Мы рассмотрели ряд наиболее типичных критических замечаний в адрес информационной теории эмоций. Встреча с фактами, противоречащими теоретической концепции, — чрезвычайно важное событие, побуждающее развивать и совершенствовать теорию или расстаться с ней, если новые факты опровергают теорию в целом. На протяжении пятнадцати лет я и мои сотрудники буквально охотимся за такими фактами, выискиваем их в научной литературе и в жизни. К сожалению, сколько-нибудь существенных противоречий нам пока найти не удалось, как не удалось найти и теорий, способных более четко и аргументированно ответить на вопрос о закономерностях, внутренней организации, функциональном значении эмоций.

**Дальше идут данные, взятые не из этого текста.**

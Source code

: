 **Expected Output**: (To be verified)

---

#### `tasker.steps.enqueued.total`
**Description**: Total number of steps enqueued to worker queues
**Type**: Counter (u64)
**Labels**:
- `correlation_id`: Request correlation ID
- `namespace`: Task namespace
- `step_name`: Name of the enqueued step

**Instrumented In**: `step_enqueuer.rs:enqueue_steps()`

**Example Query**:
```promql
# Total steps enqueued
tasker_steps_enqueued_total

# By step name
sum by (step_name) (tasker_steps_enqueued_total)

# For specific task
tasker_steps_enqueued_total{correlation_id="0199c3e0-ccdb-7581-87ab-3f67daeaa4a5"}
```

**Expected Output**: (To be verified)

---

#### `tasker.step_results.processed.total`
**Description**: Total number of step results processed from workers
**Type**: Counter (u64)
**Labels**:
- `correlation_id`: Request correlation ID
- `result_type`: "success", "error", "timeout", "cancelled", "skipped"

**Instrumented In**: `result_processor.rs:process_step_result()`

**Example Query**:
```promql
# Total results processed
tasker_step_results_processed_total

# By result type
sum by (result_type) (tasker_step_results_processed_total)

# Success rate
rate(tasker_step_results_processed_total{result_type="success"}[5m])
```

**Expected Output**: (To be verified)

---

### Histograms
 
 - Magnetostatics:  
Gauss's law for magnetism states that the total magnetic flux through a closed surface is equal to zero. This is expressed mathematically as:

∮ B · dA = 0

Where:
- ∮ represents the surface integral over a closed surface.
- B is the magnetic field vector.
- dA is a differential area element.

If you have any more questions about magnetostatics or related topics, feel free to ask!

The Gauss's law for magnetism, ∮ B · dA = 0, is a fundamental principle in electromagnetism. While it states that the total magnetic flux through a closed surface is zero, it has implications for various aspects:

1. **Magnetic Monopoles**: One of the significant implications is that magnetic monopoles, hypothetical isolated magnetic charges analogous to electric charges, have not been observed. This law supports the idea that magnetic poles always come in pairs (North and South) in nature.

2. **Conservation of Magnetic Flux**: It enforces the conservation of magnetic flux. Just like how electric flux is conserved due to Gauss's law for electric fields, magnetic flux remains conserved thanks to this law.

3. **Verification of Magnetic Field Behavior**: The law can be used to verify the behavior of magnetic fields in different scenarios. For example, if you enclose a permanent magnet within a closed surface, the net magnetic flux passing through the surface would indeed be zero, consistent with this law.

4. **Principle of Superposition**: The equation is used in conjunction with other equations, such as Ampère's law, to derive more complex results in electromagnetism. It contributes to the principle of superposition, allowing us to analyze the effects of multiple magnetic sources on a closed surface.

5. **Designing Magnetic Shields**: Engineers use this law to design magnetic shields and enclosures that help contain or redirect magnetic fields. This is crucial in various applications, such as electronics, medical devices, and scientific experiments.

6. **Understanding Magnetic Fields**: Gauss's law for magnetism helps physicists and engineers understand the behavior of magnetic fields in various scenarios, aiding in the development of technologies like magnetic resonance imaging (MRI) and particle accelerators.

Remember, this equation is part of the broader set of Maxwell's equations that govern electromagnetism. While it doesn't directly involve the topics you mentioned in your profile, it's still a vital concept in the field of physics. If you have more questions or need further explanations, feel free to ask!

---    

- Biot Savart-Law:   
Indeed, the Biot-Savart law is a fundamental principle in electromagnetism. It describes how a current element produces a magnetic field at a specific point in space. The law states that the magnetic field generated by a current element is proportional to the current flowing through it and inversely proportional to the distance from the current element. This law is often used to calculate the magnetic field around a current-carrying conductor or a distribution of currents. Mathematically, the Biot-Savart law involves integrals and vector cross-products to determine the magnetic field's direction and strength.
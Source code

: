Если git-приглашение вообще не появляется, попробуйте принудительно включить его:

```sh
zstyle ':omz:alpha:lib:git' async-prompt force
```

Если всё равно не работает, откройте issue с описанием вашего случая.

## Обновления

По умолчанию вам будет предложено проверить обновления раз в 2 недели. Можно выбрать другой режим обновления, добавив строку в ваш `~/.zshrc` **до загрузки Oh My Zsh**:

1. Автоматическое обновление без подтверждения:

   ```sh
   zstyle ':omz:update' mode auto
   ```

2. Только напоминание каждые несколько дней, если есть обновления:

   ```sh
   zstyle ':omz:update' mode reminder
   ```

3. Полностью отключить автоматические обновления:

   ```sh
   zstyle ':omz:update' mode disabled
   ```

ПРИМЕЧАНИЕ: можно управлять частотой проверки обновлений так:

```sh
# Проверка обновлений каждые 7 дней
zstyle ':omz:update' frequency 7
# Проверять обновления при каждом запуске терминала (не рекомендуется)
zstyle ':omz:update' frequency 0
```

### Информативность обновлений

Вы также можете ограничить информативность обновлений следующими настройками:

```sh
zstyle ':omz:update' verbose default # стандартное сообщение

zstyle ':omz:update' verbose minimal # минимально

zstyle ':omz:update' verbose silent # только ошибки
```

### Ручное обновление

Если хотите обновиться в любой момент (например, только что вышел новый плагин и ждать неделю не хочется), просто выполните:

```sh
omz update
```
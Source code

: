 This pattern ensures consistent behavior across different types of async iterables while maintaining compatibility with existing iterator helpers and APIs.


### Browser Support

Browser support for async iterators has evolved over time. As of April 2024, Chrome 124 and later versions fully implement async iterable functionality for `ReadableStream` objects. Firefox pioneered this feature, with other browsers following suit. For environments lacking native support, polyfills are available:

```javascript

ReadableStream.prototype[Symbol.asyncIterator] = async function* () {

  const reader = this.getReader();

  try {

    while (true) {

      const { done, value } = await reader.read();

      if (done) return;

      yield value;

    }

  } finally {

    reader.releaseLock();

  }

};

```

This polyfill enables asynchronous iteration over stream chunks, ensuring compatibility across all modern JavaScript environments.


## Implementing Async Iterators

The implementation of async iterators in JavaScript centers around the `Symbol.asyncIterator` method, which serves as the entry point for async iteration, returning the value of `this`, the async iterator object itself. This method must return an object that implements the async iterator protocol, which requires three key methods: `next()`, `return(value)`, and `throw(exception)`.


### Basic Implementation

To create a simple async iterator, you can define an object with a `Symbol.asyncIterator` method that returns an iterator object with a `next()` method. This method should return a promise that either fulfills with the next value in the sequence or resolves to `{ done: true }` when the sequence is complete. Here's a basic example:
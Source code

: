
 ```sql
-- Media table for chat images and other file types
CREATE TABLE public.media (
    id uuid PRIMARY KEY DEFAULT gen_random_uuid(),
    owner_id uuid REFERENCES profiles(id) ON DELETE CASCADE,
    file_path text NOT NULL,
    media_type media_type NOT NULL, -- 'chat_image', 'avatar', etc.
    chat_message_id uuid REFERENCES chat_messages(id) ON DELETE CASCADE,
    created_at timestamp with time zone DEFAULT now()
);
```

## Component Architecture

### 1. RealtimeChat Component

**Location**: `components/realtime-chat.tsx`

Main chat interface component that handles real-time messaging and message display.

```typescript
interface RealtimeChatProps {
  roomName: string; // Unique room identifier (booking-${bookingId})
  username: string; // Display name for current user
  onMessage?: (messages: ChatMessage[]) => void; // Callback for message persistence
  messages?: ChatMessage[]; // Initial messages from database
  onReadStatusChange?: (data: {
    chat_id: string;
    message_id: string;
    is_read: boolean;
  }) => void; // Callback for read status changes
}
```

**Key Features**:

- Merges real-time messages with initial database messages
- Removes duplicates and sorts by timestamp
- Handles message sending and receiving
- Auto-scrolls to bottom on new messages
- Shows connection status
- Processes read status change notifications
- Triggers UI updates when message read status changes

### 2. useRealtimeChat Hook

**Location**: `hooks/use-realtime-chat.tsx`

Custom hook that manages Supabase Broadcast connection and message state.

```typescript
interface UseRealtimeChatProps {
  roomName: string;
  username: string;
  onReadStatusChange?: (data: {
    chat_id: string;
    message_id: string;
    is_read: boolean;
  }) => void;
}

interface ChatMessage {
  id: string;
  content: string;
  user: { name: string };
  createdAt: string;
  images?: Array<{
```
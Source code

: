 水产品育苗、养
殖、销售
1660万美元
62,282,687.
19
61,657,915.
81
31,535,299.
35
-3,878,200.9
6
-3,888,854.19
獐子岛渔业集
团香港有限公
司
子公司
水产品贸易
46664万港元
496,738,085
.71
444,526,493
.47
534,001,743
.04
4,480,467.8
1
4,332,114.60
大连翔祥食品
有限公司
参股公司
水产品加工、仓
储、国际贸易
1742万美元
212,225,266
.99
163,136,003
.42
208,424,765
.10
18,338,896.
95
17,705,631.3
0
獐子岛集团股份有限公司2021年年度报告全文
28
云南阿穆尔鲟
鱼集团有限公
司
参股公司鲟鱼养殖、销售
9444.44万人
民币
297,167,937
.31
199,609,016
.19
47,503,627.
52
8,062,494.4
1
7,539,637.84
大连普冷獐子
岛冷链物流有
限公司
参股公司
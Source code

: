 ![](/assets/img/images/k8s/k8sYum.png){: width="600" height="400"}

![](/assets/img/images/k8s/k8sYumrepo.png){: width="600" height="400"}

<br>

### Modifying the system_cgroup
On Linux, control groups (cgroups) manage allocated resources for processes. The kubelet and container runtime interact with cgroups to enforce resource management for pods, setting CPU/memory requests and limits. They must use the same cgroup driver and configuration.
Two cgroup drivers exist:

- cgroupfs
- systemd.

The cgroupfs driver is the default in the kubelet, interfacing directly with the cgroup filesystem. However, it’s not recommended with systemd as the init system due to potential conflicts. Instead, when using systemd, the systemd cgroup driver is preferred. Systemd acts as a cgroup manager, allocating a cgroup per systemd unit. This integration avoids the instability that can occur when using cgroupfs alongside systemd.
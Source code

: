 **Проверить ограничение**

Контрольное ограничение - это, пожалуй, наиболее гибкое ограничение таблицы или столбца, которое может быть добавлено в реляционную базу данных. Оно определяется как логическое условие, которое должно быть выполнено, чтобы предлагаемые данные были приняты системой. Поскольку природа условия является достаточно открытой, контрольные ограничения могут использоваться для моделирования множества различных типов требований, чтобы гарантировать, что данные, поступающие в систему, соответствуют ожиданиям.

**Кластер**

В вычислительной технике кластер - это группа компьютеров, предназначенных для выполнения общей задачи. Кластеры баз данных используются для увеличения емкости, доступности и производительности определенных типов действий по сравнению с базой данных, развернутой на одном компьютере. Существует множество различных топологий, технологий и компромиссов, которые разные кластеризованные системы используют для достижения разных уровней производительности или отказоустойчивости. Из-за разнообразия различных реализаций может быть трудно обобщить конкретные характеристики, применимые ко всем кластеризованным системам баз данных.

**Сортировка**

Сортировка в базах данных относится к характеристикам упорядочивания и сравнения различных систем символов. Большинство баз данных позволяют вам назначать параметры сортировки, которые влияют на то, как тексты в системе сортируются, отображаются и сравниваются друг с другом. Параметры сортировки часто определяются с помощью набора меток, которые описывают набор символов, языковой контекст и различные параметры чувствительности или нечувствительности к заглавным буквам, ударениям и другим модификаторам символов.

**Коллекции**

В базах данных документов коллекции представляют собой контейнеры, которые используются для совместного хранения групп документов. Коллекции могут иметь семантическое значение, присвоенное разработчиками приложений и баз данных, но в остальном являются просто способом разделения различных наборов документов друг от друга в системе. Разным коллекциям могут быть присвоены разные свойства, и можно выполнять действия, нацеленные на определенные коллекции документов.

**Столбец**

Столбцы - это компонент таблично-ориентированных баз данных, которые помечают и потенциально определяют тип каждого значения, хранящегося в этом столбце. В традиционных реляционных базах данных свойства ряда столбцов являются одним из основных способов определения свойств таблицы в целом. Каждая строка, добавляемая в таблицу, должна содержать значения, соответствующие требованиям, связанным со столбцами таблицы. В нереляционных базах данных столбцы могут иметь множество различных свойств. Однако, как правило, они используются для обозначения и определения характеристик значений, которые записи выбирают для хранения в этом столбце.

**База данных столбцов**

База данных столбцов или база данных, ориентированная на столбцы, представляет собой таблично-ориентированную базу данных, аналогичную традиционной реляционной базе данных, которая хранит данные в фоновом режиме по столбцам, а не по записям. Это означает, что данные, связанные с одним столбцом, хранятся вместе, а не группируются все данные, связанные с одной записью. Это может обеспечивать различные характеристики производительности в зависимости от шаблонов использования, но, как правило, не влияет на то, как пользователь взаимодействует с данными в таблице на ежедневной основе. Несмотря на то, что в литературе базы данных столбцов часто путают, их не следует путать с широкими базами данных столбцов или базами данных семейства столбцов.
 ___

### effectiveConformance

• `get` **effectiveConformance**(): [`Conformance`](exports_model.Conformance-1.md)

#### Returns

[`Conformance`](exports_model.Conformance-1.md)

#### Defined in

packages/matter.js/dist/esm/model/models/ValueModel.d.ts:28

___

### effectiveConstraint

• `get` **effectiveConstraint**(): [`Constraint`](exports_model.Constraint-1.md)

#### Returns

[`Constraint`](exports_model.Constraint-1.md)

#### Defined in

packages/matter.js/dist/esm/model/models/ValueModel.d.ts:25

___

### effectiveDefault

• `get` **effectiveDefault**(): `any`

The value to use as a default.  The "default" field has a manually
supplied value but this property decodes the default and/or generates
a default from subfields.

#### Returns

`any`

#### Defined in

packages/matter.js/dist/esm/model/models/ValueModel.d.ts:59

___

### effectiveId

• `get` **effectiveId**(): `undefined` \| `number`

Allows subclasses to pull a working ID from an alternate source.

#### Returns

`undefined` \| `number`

В настоящее время информационная теория эмоций не имеет конкурентоспособных альтернатив.
Физиология эмоции
Мы не ставим себе целью дать обзор всех изученных в настоящее время физиологических сдвигов, сопровождающих эмоции человека и высших животных. Такие обзоры нетрудно найти в литературе (см., например, Д. Б. Линдсли [1960]). Мы остановимся только на изменении тех физиологических функций, динамика и механизмы которых стали более ясны благодаря информационной теории эмоций.
Влияние эмоций на сердце
Закономерности сердечно-сосудистых сдвигов, сопровождающих эмоционально окрашенные реакции человека и животных, могут быть понятны только в том случае, если мы будем рассматривать эти сдвиги в качестве вегетативных компонентов целостных поведенческих актов. Регистрация артериального давления при стимуляции различных структур гипоталамуса у кроликов показала, что каждой поведенческой реакции животного соответствует свой характерный тип изменения давления в сонной артерии. Ориентировочно-поисковое поведение сопровождается медленным нарастанием давления с большим латентным периодом после начала стимуляции. Короткий латентный период, за которым следует крутой подъем артериального давления, характерен для агрессивно-оборонительных реакций, а снижение давления соответствует состоянию общего угнетения подопытного животного, поведению пассивно-оборонительного типа [Козловская, Вальдман, 1972].